Rescheduling the moved instance, the planner asks free/busy for 3 attendees on 7/1: Alice busy 09:00–10:30 & 12:00–13:00, Bren 08:30–09:30 & 13:00–14:00, Chen 10:00–11:00. OR the slot masks → the first all-free 60-min run is 11:00–12:00 PT (18:00Z). Q2 returns exactly that.
Recurrence health (Q3) shows series 501 with 2 exceptions (1 cancel, 1 move) — healthy. A series with cancels every week is a "zombie" the workspace nudges to delete.
Drill · answer this in 90 seconds:
Design the model behind Google Calendar: recurring events with per-instance exceptions, IANA time zones with DST correctness, accept/decline/tentative invitations, and free/busy "find a time" across many attendees — with point-in-time queryability.

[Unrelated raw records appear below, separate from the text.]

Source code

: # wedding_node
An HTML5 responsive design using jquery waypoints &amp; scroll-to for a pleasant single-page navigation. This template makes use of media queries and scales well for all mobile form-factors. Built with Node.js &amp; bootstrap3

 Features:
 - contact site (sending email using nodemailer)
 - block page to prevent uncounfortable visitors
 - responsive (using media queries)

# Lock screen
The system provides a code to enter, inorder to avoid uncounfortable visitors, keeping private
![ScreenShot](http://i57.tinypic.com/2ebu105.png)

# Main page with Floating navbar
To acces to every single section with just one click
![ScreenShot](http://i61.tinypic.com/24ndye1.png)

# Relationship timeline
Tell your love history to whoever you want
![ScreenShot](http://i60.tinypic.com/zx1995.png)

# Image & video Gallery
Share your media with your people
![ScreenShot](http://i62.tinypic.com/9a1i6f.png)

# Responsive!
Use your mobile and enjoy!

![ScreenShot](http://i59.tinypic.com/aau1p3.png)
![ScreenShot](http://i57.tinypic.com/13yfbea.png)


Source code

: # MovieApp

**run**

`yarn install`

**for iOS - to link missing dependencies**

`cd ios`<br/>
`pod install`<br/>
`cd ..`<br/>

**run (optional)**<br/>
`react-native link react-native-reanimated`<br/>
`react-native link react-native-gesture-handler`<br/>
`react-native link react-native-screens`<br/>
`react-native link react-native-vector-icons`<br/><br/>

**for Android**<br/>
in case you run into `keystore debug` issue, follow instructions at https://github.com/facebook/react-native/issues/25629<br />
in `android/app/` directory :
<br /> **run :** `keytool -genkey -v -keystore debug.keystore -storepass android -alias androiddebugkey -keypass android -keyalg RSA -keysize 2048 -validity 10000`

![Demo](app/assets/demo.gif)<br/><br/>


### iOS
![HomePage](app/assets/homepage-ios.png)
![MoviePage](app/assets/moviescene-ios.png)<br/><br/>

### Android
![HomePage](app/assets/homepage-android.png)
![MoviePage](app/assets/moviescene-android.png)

Senior framing. "One row means infinite occurrences, so I keep the RRULE in an SCD2 series dim and materialize occurrence-as-fact to a rolling horizon — Airbnb's calendar-as-fact, applied to scheduling. I store local wall-clock + IANA zone and derive UTC per occurrence so DST can't move a million stand-ups. Exceptions are an append-only ledger keyed by recurrence_id (per-instance RSVPs fall out for free), and free/busy is a 15-minute slot fact I OR across attendees so 'find a time' is microsecond-cheap."